What a difference a year makes.
At about this time last year, Amanda and Whitman Briard were getting ready to re-open the Mills Locker Plant.
In July 2010, the Briards lost the plant to a fire that destroyed the entire building.
It didn't take them long, though, to decide that they were going to start the business back up.
"Everything happened so fast," Amanda said. "We tell people that maybe we should've taken a trip (after the fire) to think about it."
Instead, it only took about a week for them to decide that they wanted to start again.
In part, the Briards wanted to get another chance with the plant because they felt there's a need for it in the area.
"The locker plant is becoming a dying thing," Amanda said. "There aren't as many farmers as there used to be. Just the fast pace of society has changed so much."
So, after several months of preparation following the fire last year, the Briards officially opened the plant for business on Nov. 1, just in time for deer hunting season.

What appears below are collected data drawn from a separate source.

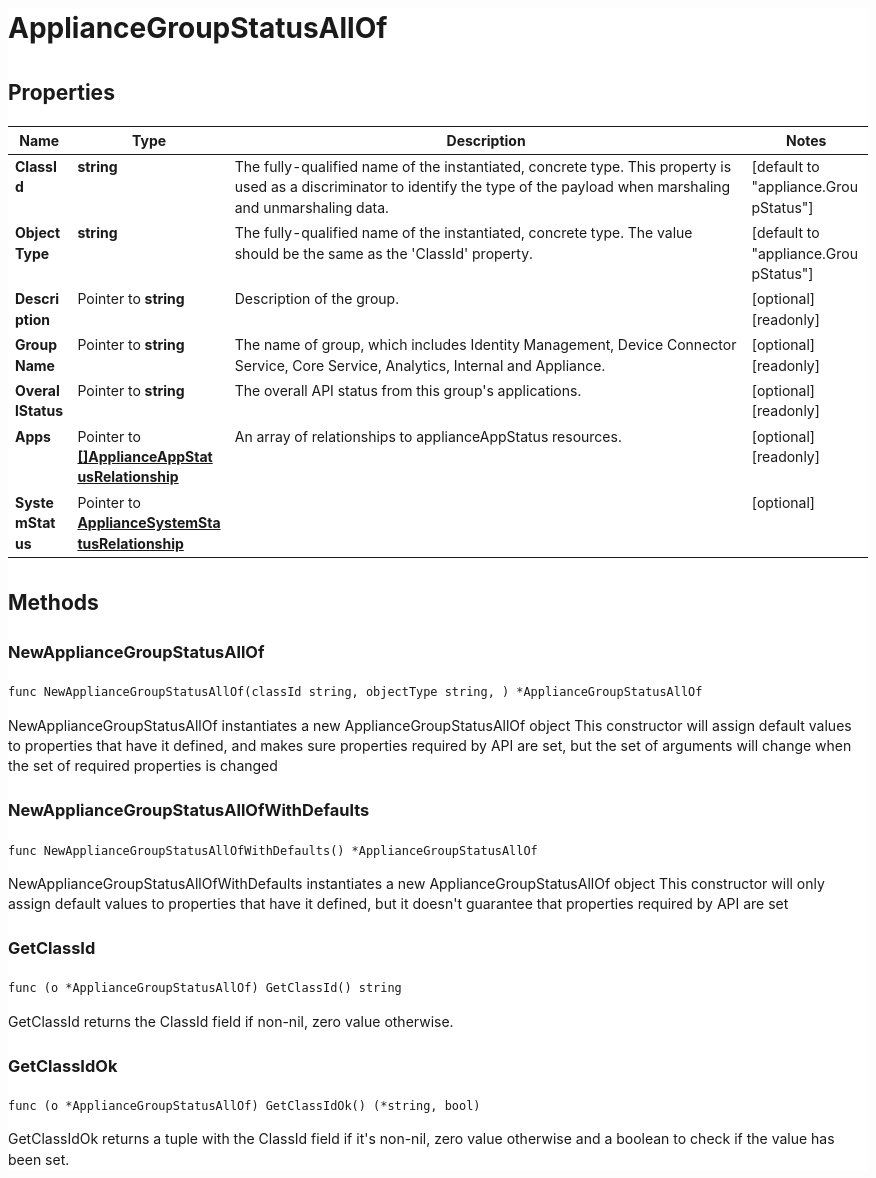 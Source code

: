 # ApplianceGroupStatusAllOf

## Properties

Name | Type | Description | Notes
------------ | ------------- | ------------- | -------------
**ClassId** | **string** | The fully-qualified name of the instantiated, concrete type. This property is used as a discriminator to identify the type of the payload when marshaling and unmarshaling data. | [default to "appliance.GroupStatus"]
**ObjectType** | **string** | The fully-qualified name of the instantiated, concrete type. The value should be the same as the &#39;ClassId&#39; property. | [default to "appliance.GroupStatus"]
**Description** | Pointer to **string** | Description of the group. | [optional] [readonly] 
**GroupName** | Pointer to **string** | The name of group, which includes Identity Management, Device Connector Service, Core Service, Analytics, Internal and Appliance. | [optional] [readonly] 
**OverallStatus** | Pointer to **string** | The overall API status from this group&#39;s applications. | [optional] [readonly] 
**Apps** | Pointer to [**[]ApplianceAppStatusRelationship**](ApplianceAppStatusRelationship.md) | An array of relationships to applianceAppStatus resources. | [optional] [readonly] 
**SystemStatus** | Pointer to [**ApplianceSystemStatusRelationship**](appliance.SystemStatus.Relationship.md) |  | [optional] 

## Methods

### NewApplianceGroupStatusAllOf

`func NewApplianceGroupStatusAllOf(classId string, objectType string, ) *ApplianceGroupStatusAllOf`

NewApplianceGroupStatusAllOf instantiates a new ApplianceGroupStatusAllOf object
This constructor will assign default values to properties that have it defined,
and makes sure properties required by API are set, but the set of arguments
will change when the set of required properties is changed

### NewApplianceGroupStatusAllOfWithDefaults

`func NewApplianceGroupStatusAllOfWithDefaults() *ApplianceGroupStatusAllOf`

NewApplianceGroupStatusAllOfWithDefaults instantiates a new ApplianceGroupStatusAllOf object
This constructor will only assign default values to properties that have it defined,
but it doesn't guarantee that properties required by API are set

### GetClassId

`func (o *ApplianceGroupStatusAllOf) GetClassId() string`

GetClassId returns the ClassId field if non-nil, zero value otherwise.

### GetClassIdOk

`func (o *ApplianceGroupStatusAllOf) GetClassIdOk() (*string, bool)`

GetClassIdOk returns a tuple with the ClassId field if it's non-nil, zero value otherwise
and a boolean to check if the value has been set.
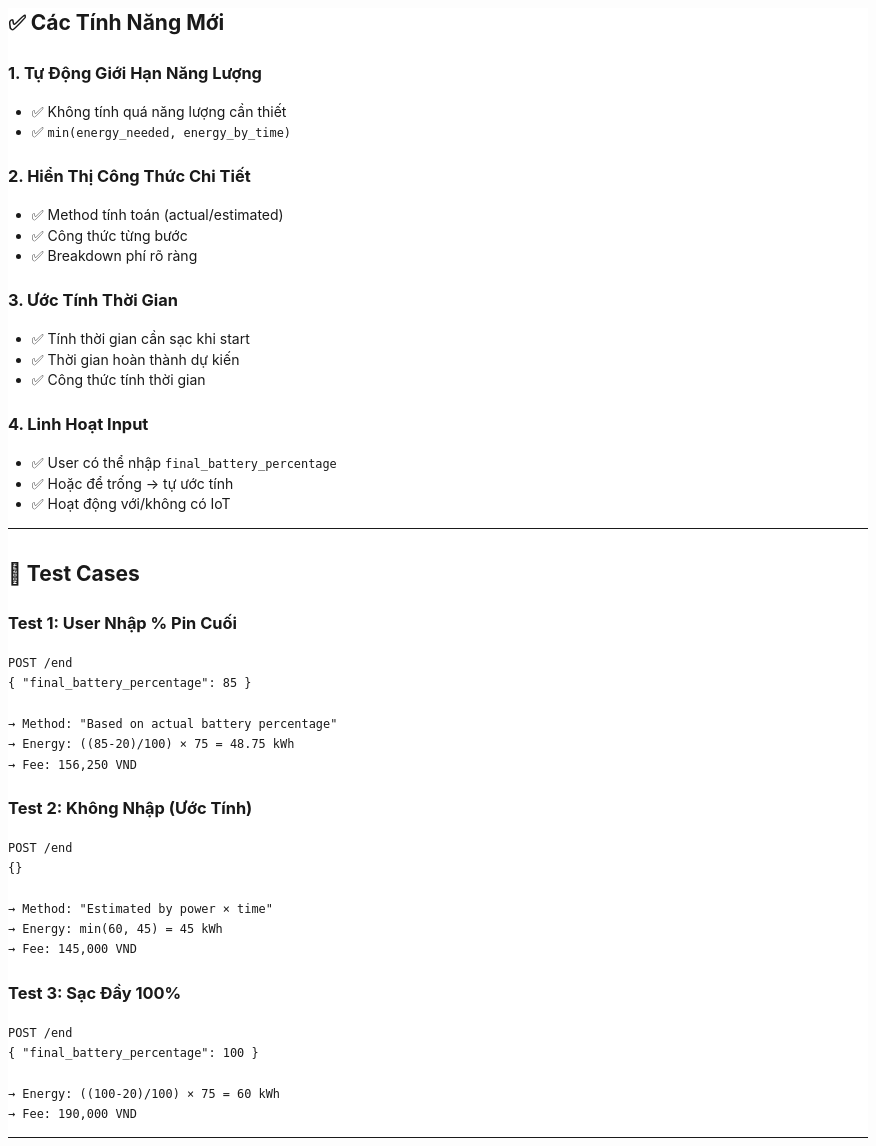 ## ✅ Các Tính Năng Mới

### **1. Tự Động Giới Hạn Năng Lượng**
- ✅ Không tính quá năng lượng cần thiết
- ✅ `min(energy_needed, energy_by_time)`

### **2. Hiển Thị Công Thức Chi Tiết**
- ✅ Method tính toán (actual/estimated)
- ✅ Công thức từng bước
- ✅ Breakdown phí rõ ràng

### **3. Ước Tính Thời Gian**
- ✅ Tính thời gian cần sạc khi start
- ✅ Thời gian hoàn thành dự kiến
- ✅ Công thức tính thời gian

### **4. Linh Hoạt Input**
- ✅ User có thể nhập `final_battery_percentage`
- ✅ Hoặc để trống → tự ước tính
- ✅ Hoạt động với/không có IoT

---

## 🧪 Test Cases

### **Test 1: User Nhập % Pin Cuối**
```http
POST /end
{ "final_battery_percentage": 85 }

→ Method: "Based on actual battery percentage"
→ Energy: ((85-20)/100) × 75 = 48.75 kWh
→ Fee: 156,250 VND
```

### **Test 2: Không Nhập (Ước Tính)**
```http
POST /end
{}

→ Method: "Estimated by power × time"
→ Energy: min(60, 45) = 45 kWh
→ Fee: 145,000 VND
```

### **Test 3: Sạc Đầy 100%**
```http
POST /end
{ "final_battery_percentage": 100 }

→ Energy: ((100-20)/100) × 75 = 60 kWh
→ Fee: 190,000 VND
```

--- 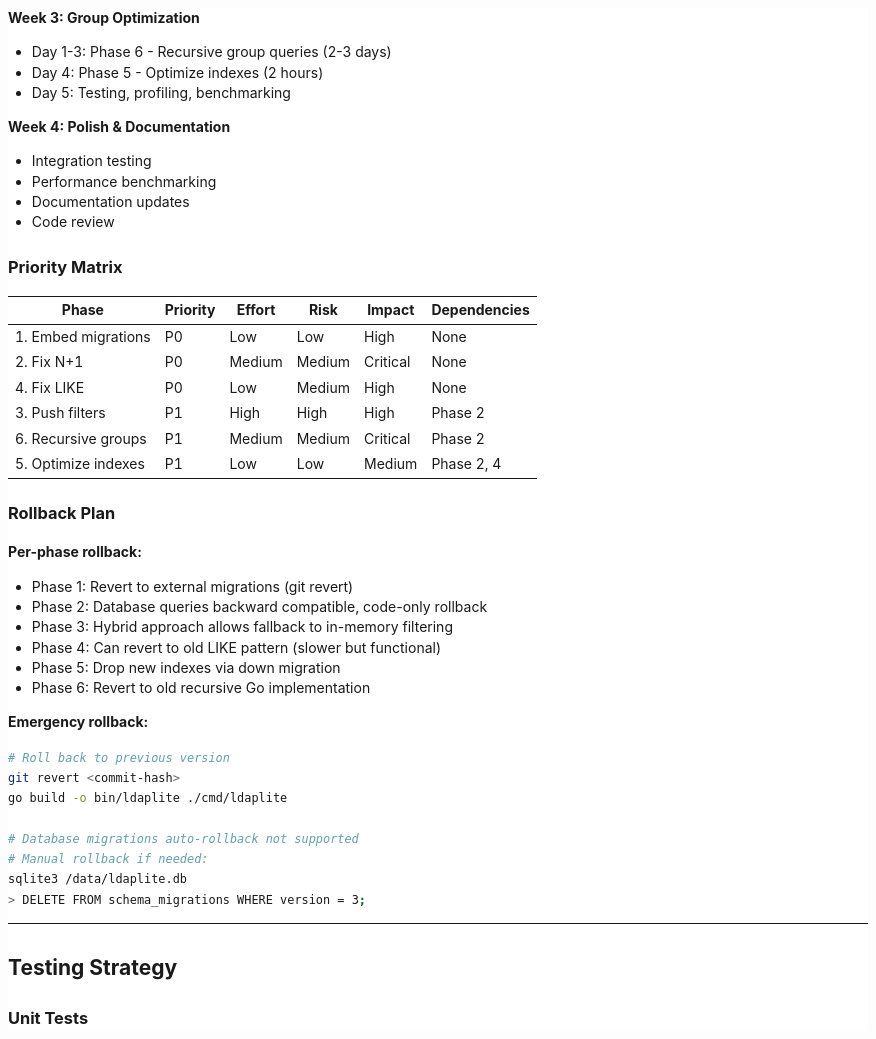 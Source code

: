 **Week 3: Group Optimization**
- Day 1-3: Phase 6 - Recursive group queries (2-3 days)
- Day 4: Phase 5 - Optimize indexes (2 hours)
- Day 5: Testing, profiling, benchmarking

**Week 4: Polish & Documentation**
- Integration testing
- Performance benchmarking
- Documentation updates
- Code review

### Priority Matrix

| Phase | Priority | Effort | Risk | Impact | Dependencies |
|-------|----------|--------|------|--------|--------------|
| 1. Embed migrations | P0 | Low | Low | High | None |
| 2. Fix N+1 | P0 | Medium | Medium | Critical | None |
| 4. Fix LIKE | P0 | Low | Medium | High | None |
| 3. Push filters | P1 | High | High | High | Phase 2 |
| 6. Recursive groups | P1 | Medium | Medium | Critical | Phase 2 |
| 5. Optimize indexes | P1 | Low | Low | Medium | Phase 2, 4 |

### Rollback Plan

**Per-phase rollback:**
- Phase 1: Revert to external migrations (git revert)
- Phase 2: Database queries backward compatible, code-only rollback
- Phase 3: Hybrid approach allows fallback to in-memory filtering
- Phase 4: Can revert to old LIKE pattern (slower but functional)
- Phase 5: Drop new indexes via down migration
- Phase 6: Revert to old recursive Go implementation

**Emergency rollback:**
```bash
# Roll back to previous version
git revert <commit-hash>
go build -o bin/ldaplite ./cmd/ldaplite

# Database migrations auto-rollback not supported
# Manual rollback if needed:
sqlite3 /data/ldaplite.db
> DELETE FROM schema_migrations WHERE version = 3;
```

---

## Testing Strategy

### Unit Tests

Now, nearly a year later, the two are happy with how far the plant has come, and with what's in store for the future.
The biggest change of all, Amanda said, is the plant's retail store, which officially opened in March.
Lately, they have added syrups, jams and jellies to the large selection of meat, including brats, hamburger, jerkey and much more.
At first, Amanda said, having the extra space for the retail store was a bit of an adjustment.
Now, because they've continued to add more products, they've seen an increase in their customer base as well.
"We've added more of our products, and we keep on expanding in that aspect," she said.
Meeting people who come in to check out the store has been an added benefit.
"It's fun to meet people coming in from the lakes who didn't know we were here before," Amanda said.
Also new this year, Amanda said, is that the plant has signed up to be USDA-inspected in January. This means that any of the meat processed at the plant can be sold throughout the United States, and not just in the store, as it is now.
Until now, the plant had only been state-inspected.
"That'll be a huge change," Amanda said. "This way, we'll be able to sell meat anywhere in the U.S."
Also new over the summer was a catering service the plant offered. The Briards would cook and prepare meat for parties or gatherings using a hog roaster that is also available for rent.
"That was a lot of fun," Amanda said.
The Briards and the other employees at the plant are actively gearing up for the coming deer season, their second in the new facility.
"We're excited about it," Amanda said. "That's usually when we have the big rush, and we should be ready for it."
This season, the Briards will be participating in a state venison donation program. Hunters can bring in their extra venison to be processed at the plant and then donated to the NY Mills Food Shelf.
For hunters who find themselves with too many deer, "it works out nice to have this option," Amanda said.
The Mills Locker Plant is open Monday to Friday 8 a.m. to 5:30 p.m., and Saturday from 8 a.m. to noon.
The plant processes many kinds of animals, including bear, waterfowl, deer and more, as well as other more processed items, such as jerky.
Or, "if there's something someone wants and we don't have it," Amanda said, "we'll try to make it. That's what we're all about."